Add asyncio monitoring hooks (original) (raw)

Similar previous discussion

As an APM vendor (Datadog), I’d love to be able to provide deeper insights/metrics about the asyncio event loop for our customers.

Some of the metrics I have been thinking about so far are:

Over the lifetime of the process
- total number of tasks created/finished
- total number of context switches
- min/avg/p95/p99/max/etc blocking time per-task run
Per-task
- total number of context switches
- total blocking vs idle time

I’d also like to be able to associate the per-task metrics on any active APM tracing spans (“span” = duration + metadata measuring a function or arbitrary code block). This way I can show when a traced function is responsible for blocking the event loop for a certain period of time (similar concept to the existing debug logging in asyncio).

I wasn’t able to figure out a great way to get these metrics from the existing implementation/API (if I missed something, please let me know!).

I made an attempt at a reference implementation to validate one potential approach.

This approach adds sys.set_async_monitoring_hooks/sys.get_async_monitoring_hooks which allows users to add hooks for the following events:

task_enter(task) - Called when Modules/_asynciomodule.c:enter_task is called, a task is being context switched to.
task_leave(task) - Called when Modules/_asynciomodule.c:leave_task is called, a task is being context switched away from.
task_register(task) - Called when Modules/_asynciomodule.c:register_task is called.
task_unregister(task) - Called when Modules/_asynciomodule.c:unregister_task is called.

task_register and task_unregister don’t appear to be called as part of “normal” standard library only asyncio usage, so I am not convinced of their value here, but I added them to play with them.

Example usage

This is a very rudimentary example to show the high level API usage.

import asyncio
import sys


def task_enter(task: asyncio.Task):
    print("Entering task:", task.get_name())


def task_leave(task: asyncio.Task):
    if task.done():
        print("Task completed:", task.get_name())
    else:
        print("Leaving task:", task.get_name())

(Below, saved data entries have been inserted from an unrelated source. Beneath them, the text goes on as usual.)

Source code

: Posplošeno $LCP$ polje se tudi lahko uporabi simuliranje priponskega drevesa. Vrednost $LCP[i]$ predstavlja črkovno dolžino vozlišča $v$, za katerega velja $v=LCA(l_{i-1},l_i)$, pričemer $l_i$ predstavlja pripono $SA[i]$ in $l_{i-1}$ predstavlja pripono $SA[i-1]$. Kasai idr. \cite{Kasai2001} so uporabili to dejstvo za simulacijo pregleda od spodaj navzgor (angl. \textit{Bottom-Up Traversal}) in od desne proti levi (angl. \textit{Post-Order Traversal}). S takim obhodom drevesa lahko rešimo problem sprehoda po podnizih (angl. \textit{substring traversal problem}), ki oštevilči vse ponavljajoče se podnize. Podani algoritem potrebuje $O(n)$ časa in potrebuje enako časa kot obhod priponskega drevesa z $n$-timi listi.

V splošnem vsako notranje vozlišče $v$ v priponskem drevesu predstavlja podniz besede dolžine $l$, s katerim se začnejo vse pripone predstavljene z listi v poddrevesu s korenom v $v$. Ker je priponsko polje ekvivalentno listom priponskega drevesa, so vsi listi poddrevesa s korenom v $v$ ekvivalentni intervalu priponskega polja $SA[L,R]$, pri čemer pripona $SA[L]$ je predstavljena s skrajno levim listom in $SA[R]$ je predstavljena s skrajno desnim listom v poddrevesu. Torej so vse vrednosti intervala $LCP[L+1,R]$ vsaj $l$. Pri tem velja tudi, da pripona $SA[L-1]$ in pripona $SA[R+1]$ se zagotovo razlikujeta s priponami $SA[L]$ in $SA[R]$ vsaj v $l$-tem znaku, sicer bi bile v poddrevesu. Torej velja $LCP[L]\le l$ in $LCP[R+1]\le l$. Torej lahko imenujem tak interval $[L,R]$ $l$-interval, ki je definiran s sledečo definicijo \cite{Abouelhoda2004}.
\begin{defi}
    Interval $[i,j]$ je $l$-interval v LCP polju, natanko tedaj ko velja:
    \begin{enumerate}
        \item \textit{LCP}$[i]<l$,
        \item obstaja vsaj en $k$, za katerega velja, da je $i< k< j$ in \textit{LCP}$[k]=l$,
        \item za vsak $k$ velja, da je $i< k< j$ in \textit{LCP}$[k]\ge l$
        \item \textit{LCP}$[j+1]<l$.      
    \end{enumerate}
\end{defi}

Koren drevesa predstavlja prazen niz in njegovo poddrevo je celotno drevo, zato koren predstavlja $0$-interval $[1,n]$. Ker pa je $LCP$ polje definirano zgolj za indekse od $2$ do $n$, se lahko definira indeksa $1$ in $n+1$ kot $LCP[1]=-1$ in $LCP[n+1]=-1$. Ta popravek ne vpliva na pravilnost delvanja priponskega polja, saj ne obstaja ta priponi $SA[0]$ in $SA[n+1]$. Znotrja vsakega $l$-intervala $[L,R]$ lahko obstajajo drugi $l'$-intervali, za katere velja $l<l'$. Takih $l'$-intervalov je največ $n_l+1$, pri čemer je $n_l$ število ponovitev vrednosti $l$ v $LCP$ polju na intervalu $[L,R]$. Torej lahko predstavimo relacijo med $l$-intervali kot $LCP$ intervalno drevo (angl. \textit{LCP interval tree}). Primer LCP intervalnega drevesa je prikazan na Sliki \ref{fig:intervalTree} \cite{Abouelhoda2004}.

sys.set_async_monitoring_hooks(
    task_register=None,
    task_enter=task_enter,
    task_leave=task_leave,
    task_unregister=None,
)


async def task():
    pass


async def main():
    await asyncio.gather(*[task() for _ in range(100)])


if __name__ == "__main__":
    loop = asyncio.new_event_loop()
    loop.run_until_complete(main())

Why event hooks vs built-in metrics?

An obvious alternative here is to have asyncio maintain a set of metrics and expose them via an API that can be polled when the data is needed.
I think this is a good idea in the long run, but I thought adding the hooks could be a good intermediate step which allows the community to try generating their own metrics which we can then validate exactly which are valuable to have built-in.

As well, for some of my own specific use cases built-in, metrics would not be enough. For an APM tracing product, I’d like to be able to compute/access these metrics on a per-task basis while the task is still active to associate with any current active spans (I basically need to access contextvars from the currently active task).

Prior Art

Greenlet offers a settrace hook that allows you to register a function that gets called every time a context switch occurs.

Example:

import greenlet

def callback(event, args):
    if event in ('switch', 'throw'):
        origin, target = args
        print("Transfer from %s to %s with %s"
              % (origin, target, event))
              
greenlet.settrace(callback)

I may have missed something, but I had trouble consistently getting the current and next tasks to be able to offer a similar API with a single hook (e.g. callback(from_task, to_task)).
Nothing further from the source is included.